One Fish, Two Fish


Richard Flanagan
Gould’s Book of Fish. Image source:http://www.groveatlantic.com/gould/index2.html

9 AUGUST 2017 | KAREN KAO

Gould’s Book of Fish is a firecracker of a novel. Set in the penal colony of Van Diemen’s Land, the place teems with outrageous characters. From love interest Twopenny Sal to the trickster Capois Death and the oh-so-unreliable narrator William Buelow Gould. Not to mention all the fish.

a fish cell

The inhumanity of a penal colony has been well-documented. Gould speaks to us from inside his jail cell. Nature is as cruel as the convict-overseers of this place.

When I once more feel that sharp smarting around the scabby sores that cluster like so many oysters on my ankles beneath my chained iron basils, I know that the tide has turned. Then this cell, built at the base of sandstone cliffs below the high water mark […] will fill to above my head.

Not that Gould will drown. He bobs about in his saltwater bath, clinging to the bars so that he can breathe in the foot of air space that remains in his cell. When the tide goes back out, Gould can resume his warfare with the jailors.

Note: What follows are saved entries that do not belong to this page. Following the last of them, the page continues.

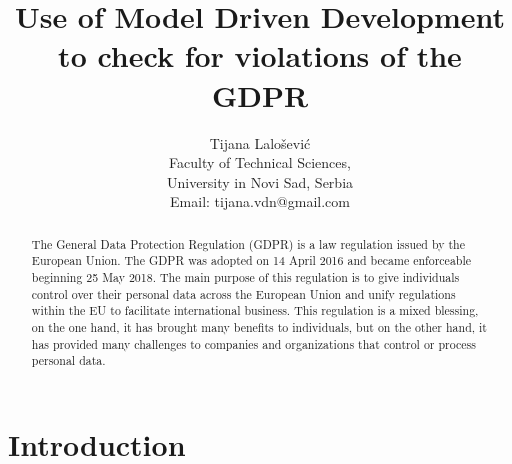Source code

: \documentclass{article}
\begin{document}
\title{Use of Model Driven Development to check for violations of the GDPR}
\author{Tijana Lalošević \\ Faculty of Technical Sciences,\\ University in Novi Sad, Serbia\\
Email: tijana.vdn@gmail.com}

\date{}
\maketitle


\begin{abstract}
The General Data Protection Regulation (GDPR) is a law regulation issued by the European Union. The GDPR was adopted on 14 April 2016 and became enforceable beginning 25 May 2018. The main purpose of this regulation is to give individuals control over their personal data across the European Union and unify regulations within the EU to facilitate international business. This regulation is a mixed blessing, on the one hand, it has brought many benefits to individuals, but on the other hand, it has provided many challenges to companies and organizations that control or process personal data.
\end{abstract}


\section{Introduction}
\end{document}
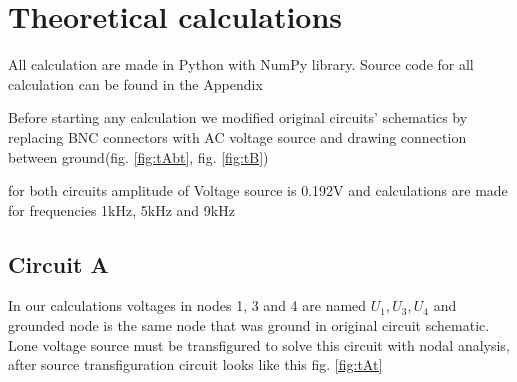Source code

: \documentclass[notitlepage, a4paper, 11pt]{article}
\begin{document}
	\section{Theoretical calculations}
	All calculation are made in Python with NumPy library. Source code for all calculation can be found in the Appendix
	
	Before starting any calculation we modified original circuits' schematics by replacing BNC connectors with AC voltage source and drawing connection between ground(fig. \ref{fig:tAbt}, fig. \ref{fig:tB})
	
	for both circuits amplitude of Voltage source is 0.192V and calculations are made for frequencies 1kHz, 5kHz and 9kHz 
	\subsection{Circuit A}
	In our calculations voltages in nodes 1, 3 and 4 are named $U_1, U_3, U_4$ and grounded node is the same node that was ground in original circuit schematic. Lone voltage source must be transfigured to solve this circuit with nodal analysis, after source transfiguration circuit looks like this fig. \ref{fig:tAt}
	
\end{document}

Sometimes they bring me a taj of skilly & rancid pork fat in a cup or a bowl, & they throw it at me. Sometimes I smile back, & if & when I am feeling especially energetic, I’ll lob a turd I’ve kept especially for the occasion in return.

It almost sounds like fun. What sort of person finds joy in hell?

shapeshifting

Listen to what Gould himself says:

I am William Buelow Gould – convicted murderer, painter & numerous other unimportant things. I am compelled by my lack of virtue to tell you that I am the most untrustworthy guide you will ever trust, a man dead before his time, a forger convicted in the gloomy recesses of the Bristol Assizes on that muggy afternoon of 10 July 1825.

But Gould is a shapeshifter. He’s as impossible to grasp and made to sit still as his beloved fish, the objects of his art. Throughout this “novel in twelve fish”, Gould introduces himself to the reader until it is we who begin to doubt our own sanity.

I am William Buelow Gould & I mean to paint for you as best as I can, which is but poorly, which is but a rude man’s art, the sound of water on stone, the fool’s dream of the hard giving way to the soft, & I hope you will come to see reflected in my translucent watercolours not patches of the white cartridge paper beneath, but the very opacity of the souls themselves.

oh the places you’ll go!

Richard Flanagan was already a celebrated author in his native Australia by the time he wrote Gould’s Book of Fish. But I didn’t know his work until The Narrow Road Into the Deep North won the Man Booker Prize in 2014. Set on the Burma Railroad, Flanagan dedicated The Narrow Road to his father:

prisoner san byaku san ju go (335), the Japanese number given to him as a PoW.

The writing in The Narrow Road is elegant and austere. Flanagan strips each sentence of all emotion. They hang bare and bleached on the page. That creative choice makes sense to me, given the horror of its setting.

It would have made perfect sense for Gould’s Book of Fish, too. The horrors of a penal colony are no less than a Japanese POW camp. The guards are as bestial; the condition of the convicts worse than that accorded to the homicidal pig Castlereigh. When you talk about such violence, you naturally lower your voice. You hold it all in, just as Flanagan’s father must have done.

the ventriloquist

Yet the language in Gould’s Book of Fish is unreservedly over the top. Colors explode, wounds suppurate, limbs fly off though rarely of their own accord. In an unfortunate accident involving the Surgeon, a heavy window sash and his exposed male member, Flanagan portrays the sorry consequences in glorious technicolor.

the opiate did nothing to alter the steady progress of his sex over the next few weeks from a sorry red worm to a large black slug, which he rested upon a small Huon pine platform he had built for the purpose. This he would daily fasten to his body by the expedient of looping a turquoise silk ribbon around the upper rim of his voluminous love handles & tying it in a large, ostentatious bow on the boil-contoured & hair-forested flab of his back.

This is not the work of an author who’s found his niche (prisoners). Or a writer who has only one way in which to tell his tale. Flanagan is a ventriloquist. He adapts his voice to his characters.

Dorrigo Evans, hero of The Narrow Road to the Deep North is a surgeon. He’s an example to the other prisoners and a traitor to his own heart.  He speaks quietly, as if in need of husbanding all his energy.

Pufffish from the LWL Museum für Kunst und Kultur. Photo credit: Karen Kao

Billy Gould, in contrast, is the maker of the eponymous book of fish. He’s a painter and a forger. A man so in love with life, he can find beauty in a pail of dying fish. Now that’s an art.

 

 

With all due thanks to the wonderful Dr. Seuss and his books cited above.